For the entries below, return every line from the top through the line with "## Messages" exactly as it stands, omitting pictures.

++++ PROVIDED ENTRIES

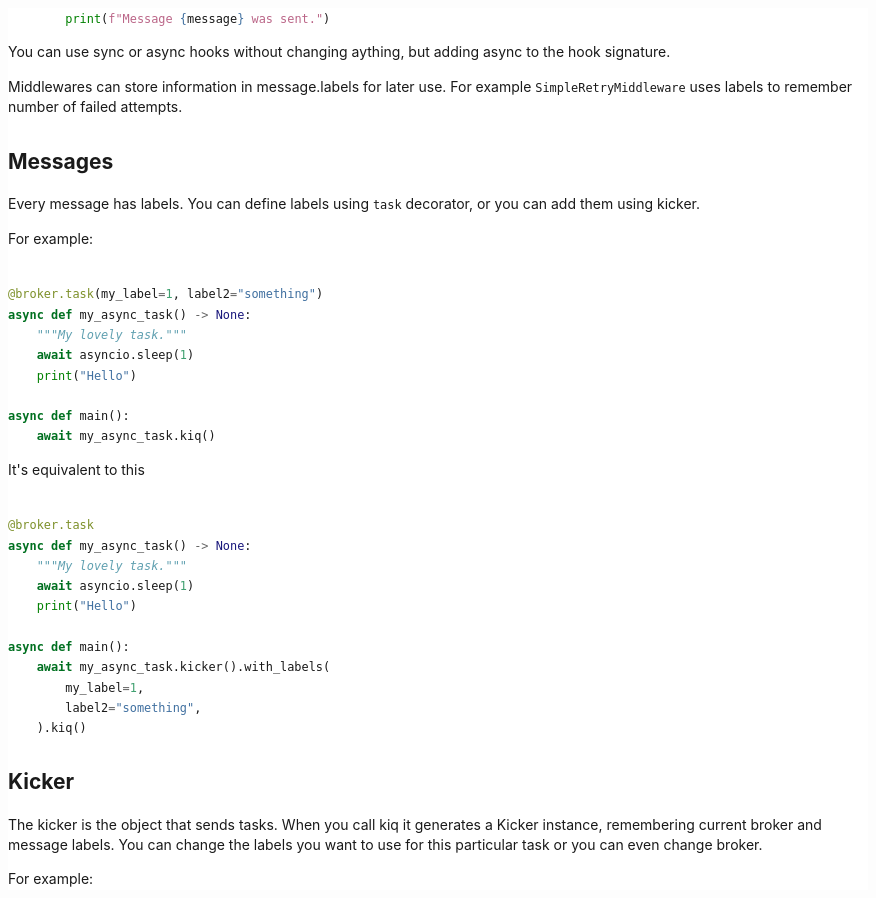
 ```python
        print(f"Message {message} was sent.")

```

You can use sync or async hooks without changing aything, but adding async to the hook signature.

Middlewares can store information in message.labels for
later use. For example `SimpleRetryMiddleware` uses labels
to remember number of failed attempts.

## Messages

Every message has labels. You can define labels
using `task` decorator, or you can add them using kicker.

For example:

```python

@broker.task(my_label=1, label2="something")
async def my_async_task() -> None:
    """My lovely task."""
    await asyncio.sleep(1)
    print("Hello")

async def main():
    await my_async_task.kiq()
```

It's equivalent to this

```python

@broker.task
async def my_async_task() -> None:
    """My lovely task."""
    await asyncio.sleep(1)
    print("Hello")

async def main():
    await my_async_task.kicker().with_labels(
        my_label=1,
        label2="something",
    ).kiq()
```

## Kicker

The kicker is the object that sends tasks.
When you call kiq it generates a Kicker instance,
remembering current broker and message labels.
You can change the labels you want to use for this particular task or you can even change broker.

For example:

++++++++

SOLUTION TO THIS TASK:
 ```python
        print(f"Message {message} was sent.")

```

You can use sync or async hooks without changing aything, but adding async to the hook signature.

Middlewares can store information in message.labels for
later use. For example `SimpleRetryMiddleware` uses labels
to remember number of failed attempts.

## Messages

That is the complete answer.